Deep learning experiment tutorial: Build a PyTorch model to recognize handwritten digits using the MNIST data set

This tutorial guides you through using the MNIST computer vision data set to train a deep learning PyTorch model to recognize handwritten digits. In this tutorial, you will train, deploy, and test the model with experiment builder.

Prerequisites

User access to Watson Machine Learning Accelerator with the same User ID you use for Watson Studio. Watson Machine Learning Accelerator is a component required to run experiments.

Overview

This tutorial presents the basic steps for training a deep learning model with experiment builder in Watson Studio: This tutorial does not demonstrate distributed deep learning, or using the Watson Machine Learning hyperparameter optimization feature.
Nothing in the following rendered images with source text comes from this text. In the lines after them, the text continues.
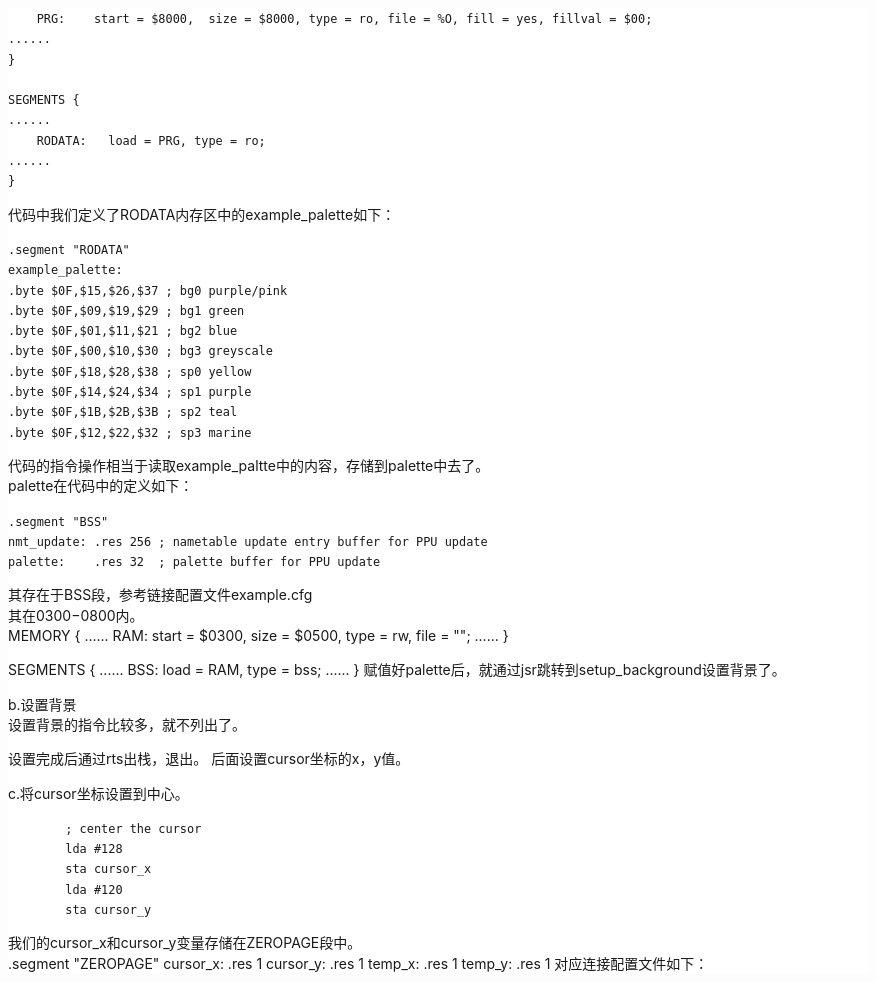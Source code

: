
 ```
    PRG:    start = $8000,  size = $8000, type = ro, file = %O, fill = yes, fillval = $00;
......
}

SEGMENTS {
......
    RODATA:   load = PRG, type = ro;
......
}
```
代码中我们定义了RODATA内存区中的example_palette如下：
```
.segment "RODATA"
example_palette:
.byte $0F,$15,$26,$37 ; bg0 purple/pink
.byte $0F,$09,$19,$29 ; bg1 green
.byte $0F,$01,$11,$21 ; bg2 blue
.byte $0F,$00,$10,$30 ; bg3 greyscale
.byte $0F,$18,$28,$38 ; sp0 yellow
.byte $0F,$14,$24,$34 ; sp1 purple
.byte $0F,$1B,$2B,$3B ; sp2 teal
.byte $0F,$12,$22,$32 ; sp3 marine
```
代码的指令操作相当于读取example_paltte中的内容，存储到palette中去了。  
palette在代码中的定义如下：  
```
.segment "BSS"
nmt_update: .res 256 ; nametable update entry buffer for PPU update
palette:    .res 32  ; palette buffer for PPU update
```
其存在于BSS段，参考链接配置文件example.cfg  
其在$0300-$0800内。  
MEMORY {
......
    RAM:    start = $0300,  size = $0500, type = rw, file = "";
......
}

SEGMENTS {
......
    BSS:      load = RAM, type = bss;
......
}
赋值好palette后，就通过jsr跳转到setup_background设置背景了。

b.设置背景  
设置背景的指令比较多，就不列出了。  

设置完成后通过rts出栈，退出。
后面设置cursor坐标的x，y值。  

c.将cursor坐标设置到中心。  
```
        ; center the cursor
        lda #128
        sta cursor_x
        lda #120
        sta cursor_y
```
我们的cursor_x和cursor_y变量存储在ZEROPAGE段中。  
.segment "ZEROPAGE"
cursor_x: .res 1
cursor_y: .res 1
temp_x:   .res 1
temp_y:   .res 1
对应连接配置文件如下：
To see the video that uses the PyTorch model-building Python code, see Balance deep learning jobs with Elastic Distributed Training.

Step 1: Set up data files

Training a deep learning model using Watson Machine Learning relies on accessing training files stored in a local repository your system administrator sets up for Watson Machine Learning Accelerator, which is a required plug-in for running experiments.

  1. Create a new project or open an existing project.
  2. Download MNIST sample data files to your local computer from here: MNIST sample files

    Note: Some browsers automatically uncompress the sample data files, which causes errors later in this tutorial. Follow instructions on the MNIST download page for verifying how your browser handled the files.

  3. Copy or move the data files to a folder where Watson Machine Learning Accelerator is installed. See: Import data into Cloud Pak for Data to be used by Watson Machine Learning Accelerator

Step 2: Download sample code

Download sample Python model-building Python code from here: pytorch-mnist-edt-model.zip .

pytorch-mnist-edt-model.zip contains these files:

  • pytorch_mnist_EDT.py - Model-building Python code for use with the elastic distributed training engine
  • pytorch_mnist_original.py - Model-building Python code
  • edtcallback.py - A "helper" file for reading the MNIST data files
  • emetrics.py - A "helper" file for reading metrics
  • elog.py - A "helper" file for logging

Step 3: Train the model

  1. Open a project.
  2. Click Add to project and choose Deep learning experiment.
  3. Specify a name for the experiment and an optional description.
  4. Specify the path where the training data is stored relative to the mount point for Watson Machine Learning Accelerator. For example, if you saved your files to wmla-nfs/wmla-data/mnist-tutorial, and you know that Watson Machine Learning Accelerator is installed to wmla-nfs, enter /wmla-data/mnist-tutorial as the path for the data.
  5. Click Add training definition to create the training definition you will use to run the experiment.
    1. Click the New tab.
    2. Give the training definition a name.
    3. Upload the sample code, pytorch_mnist_EDT.zip, where prompted.
    4. Specify the framework that is used in the model-building code: pytorch_2.1-py3.7 or higher.
    5. In the Execution command box, specify this command for running the model-building code:
      pytorch_mnist_EDT.py --trainImagesFile train-images-idx3-ubyte.gz --trainLabelsFile train-labels-idx1-ubyte.gz --testImagesFile t10k-images-idx3-ubyte.gz --testLabelsFile t10k-labels-idx1-ubyte.gz --learningRate 0.001 --trainingIters 3000
  6. Select “1 x NVIDIA Tesla V100(1GPU)” for the compute plan.
  7. Click Create.

Step 4: Monitor training progress and results

  • You can monitor the progress of a training run in the Training Runs tab of experiment builder.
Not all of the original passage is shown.